## WORK TO BE COMPLETED:
Search for the word "HealthIA" in the entries. Each line that holds it should be copied.

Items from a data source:
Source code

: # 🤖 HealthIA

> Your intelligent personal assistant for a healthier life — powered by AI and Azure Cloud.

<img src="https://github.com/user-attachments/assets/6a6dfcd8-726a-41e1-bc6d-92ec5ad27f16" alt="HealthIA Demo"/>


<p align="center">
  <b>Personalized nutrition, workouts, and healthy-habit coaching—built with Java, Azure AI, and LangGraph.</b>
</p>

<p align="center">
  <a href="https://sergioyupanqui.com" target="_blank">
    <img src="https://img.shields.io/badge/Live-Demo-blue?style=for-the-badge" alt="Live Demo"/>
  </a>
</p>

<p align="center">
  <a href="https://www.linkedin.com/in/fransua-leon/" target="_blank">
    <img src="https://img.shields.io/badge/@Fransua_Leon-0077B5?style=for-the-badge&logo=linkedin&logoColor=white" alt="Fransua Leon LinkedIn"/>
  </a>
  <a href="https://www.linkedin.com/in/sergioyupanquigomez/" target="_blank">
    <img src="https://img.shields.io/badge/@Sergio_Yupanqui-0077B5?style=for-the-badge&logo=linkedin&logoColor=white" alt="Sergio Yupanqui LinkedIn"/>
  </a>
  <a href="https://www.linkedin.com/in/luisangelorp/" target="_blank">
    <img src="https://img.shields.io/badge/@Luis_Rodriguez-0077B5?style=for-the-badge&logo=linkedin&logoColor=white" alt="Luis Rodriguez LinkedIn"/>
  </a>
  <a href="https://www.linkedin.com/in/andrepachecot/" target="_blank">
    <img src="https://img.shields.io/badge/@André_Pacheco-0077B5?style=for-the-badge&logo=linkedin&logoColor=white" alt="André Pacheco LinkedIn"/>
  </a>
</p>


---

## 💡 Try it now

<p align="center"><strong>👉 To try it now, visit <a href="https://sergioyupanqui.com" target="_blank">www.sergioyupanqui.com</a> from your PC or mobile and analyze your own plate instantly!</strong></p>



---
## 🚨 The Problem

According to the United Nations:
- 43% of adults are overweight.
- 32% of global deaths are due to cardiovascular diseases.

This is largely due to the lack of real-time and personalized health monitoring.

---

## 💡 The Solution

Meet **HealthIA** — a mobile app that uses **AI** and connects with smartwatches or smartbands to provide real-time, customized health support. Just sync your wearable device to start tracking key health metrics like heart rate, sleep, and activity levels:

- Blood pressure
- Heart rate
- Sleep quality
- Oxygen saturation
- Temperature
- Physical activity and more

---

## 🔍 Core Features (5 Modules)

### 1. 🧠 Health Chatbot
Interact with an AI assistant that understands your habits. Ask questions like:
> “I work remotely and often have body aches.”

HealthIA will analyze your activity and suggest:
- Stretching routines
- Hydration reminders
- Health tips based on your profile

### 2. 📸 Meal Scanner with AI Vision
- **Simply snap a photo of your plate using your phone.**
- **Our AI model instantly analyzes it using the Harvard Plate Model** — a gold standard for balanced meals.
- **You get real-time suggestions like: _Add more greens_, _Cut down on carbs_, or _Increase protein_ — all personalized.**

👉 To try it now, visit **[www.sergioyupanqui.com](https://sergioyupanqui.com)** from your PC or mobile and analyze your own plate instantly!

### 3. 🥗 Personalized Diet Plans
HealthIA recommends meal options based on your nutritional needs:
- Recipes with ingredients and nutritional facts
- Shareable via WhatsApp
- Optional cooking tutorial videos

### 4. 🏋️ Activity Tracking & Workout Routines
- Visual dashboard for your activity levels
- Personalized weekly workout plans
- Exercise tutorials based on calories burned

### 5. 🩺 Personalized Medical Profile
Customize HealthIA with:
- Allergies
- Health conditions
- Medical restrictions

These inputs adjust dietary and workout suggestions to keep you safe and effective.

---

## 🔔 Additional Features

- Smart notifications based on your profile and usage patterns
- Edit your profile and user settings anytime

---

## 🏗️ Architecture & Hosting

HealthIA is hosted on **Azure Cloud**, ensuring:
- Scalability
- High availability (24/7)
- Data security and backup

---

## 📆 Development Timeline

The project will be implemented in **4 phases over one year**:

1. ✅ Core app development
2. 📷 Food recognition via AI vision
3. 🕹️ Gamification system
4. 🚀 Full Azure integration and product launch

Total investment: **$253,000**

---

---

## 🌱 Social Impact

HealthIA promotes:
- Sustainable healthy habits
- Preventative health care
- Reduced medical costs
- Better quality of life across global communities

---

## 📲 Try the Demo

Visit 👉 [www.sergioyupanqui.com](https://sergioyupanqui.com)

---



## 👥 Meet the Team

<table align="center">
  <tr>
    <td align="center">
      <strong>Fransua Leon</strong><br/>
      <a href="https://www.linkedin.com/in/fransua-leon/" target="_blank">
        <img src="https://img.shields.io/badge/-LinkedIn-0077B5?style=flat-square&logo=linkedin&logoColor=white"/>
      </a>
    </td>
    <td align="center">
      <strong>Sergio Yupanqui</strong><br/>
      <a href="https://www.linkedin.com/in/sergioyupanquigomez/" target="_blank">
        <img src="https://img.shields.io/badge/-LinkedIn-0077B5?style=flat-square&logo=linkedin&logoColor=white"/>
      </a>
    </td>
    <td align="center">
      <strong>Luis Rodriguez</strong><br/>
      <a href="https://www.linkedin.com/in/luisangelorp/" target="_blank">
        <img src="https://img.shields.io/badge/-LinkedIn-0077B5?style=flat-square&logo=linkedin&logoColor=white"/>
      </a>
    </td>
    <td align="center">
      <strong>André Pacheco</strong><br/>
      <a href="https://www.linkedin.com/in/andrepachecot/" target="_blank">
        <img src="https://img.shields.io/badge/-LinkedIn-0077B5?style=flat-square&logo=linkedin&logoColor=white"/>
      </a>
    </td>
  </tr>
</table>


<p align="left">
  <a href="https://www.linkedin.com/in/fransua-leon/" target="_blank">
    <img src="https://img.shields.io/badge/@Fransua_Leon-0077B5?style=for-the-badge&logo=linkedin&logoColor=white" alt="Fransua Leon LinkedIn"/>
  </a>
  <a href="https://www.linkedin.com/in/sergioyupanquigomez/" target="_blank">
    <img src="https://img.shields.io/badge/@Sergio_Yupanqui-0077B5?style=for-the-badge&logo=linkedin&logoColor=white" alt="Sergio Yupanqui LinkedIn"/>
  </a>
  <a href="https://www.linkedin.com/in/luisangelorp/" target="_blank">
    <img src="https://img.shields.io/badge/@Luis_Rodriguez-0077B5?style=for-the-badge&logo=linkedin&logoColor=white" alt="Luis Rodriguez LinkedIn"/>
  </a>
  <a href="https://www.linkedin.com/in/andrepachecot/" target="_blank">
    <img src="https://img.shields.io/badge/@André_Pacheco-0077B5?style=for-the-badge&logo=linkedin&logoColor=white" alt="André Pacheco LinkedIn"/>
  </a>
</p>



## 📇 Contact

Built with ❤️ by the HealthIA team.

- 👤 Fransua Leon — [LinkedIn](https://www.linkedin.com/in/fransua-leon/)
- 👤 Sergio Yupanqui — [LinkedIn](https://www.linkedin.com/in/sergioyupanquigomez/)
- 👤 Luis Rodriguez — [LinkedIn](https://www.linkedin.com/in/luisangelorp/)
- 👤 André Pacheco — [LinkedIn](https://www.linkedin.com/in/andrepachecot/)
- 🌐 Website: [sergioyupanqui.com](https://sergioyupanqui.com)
==
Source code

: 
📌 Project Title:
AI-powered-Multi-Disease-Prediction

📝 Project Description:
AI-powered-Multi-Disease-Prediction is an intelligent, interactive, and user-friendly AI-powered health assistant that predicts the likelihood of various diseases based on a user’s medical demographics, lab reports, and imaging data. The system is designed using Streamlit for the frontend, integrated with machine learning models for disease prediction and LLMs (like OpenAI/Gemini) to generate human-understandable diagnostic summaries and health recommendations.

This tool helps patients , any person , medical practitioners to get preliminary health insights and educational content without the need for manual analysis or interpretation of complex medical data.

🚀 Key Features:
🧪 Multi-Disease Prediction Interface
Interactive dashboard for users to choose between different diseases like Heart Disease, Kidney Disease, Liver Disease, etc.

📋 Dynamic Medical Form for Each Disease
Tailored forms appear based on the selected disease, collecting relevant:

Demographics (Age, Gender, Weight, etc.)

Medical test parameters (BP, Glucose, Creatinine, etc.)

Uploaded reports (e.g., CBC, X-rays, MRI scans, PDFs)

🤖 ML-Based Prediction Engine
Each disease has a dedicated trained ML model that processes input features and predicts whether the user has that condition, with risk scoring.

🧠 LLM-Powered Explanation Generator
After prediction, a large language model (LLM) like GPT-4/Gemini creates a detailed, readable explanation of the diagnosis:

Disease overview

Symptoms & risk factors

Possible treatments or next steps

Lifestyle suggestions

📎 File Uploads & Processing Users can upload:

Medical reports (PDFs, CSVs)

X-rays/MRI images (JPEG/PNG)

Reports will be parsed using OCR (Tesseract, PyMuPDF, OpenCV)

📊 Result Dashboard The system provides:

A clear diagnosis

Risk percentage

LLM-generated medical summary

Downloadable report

## COMPLETED TASK:
: # 🤖 HealthIA
<img src="https://github.com/user-attachments/assets/6a6dfcd8-726a-41e1-bc6d-92ec5ad27f16" alt="HealthIA Demo"/>
Meet **HealthIA** — a mobile app that uses **AI** and connects with smartwatches or smartbands to provide real-time, customized health support. Just sync your wearable device to start tracking key health metrics like heart rate, sleep, and activity levels:
HealthIA will analyze your activity and suggest:
HealthIA recommends meal options based on your nutritional needs:
Customize HealthIA with:
HealthIA is hosted on **Azure Cloud**, ensuring:
HealthIA promotes:
Built with ❤️ by the HealthIA team.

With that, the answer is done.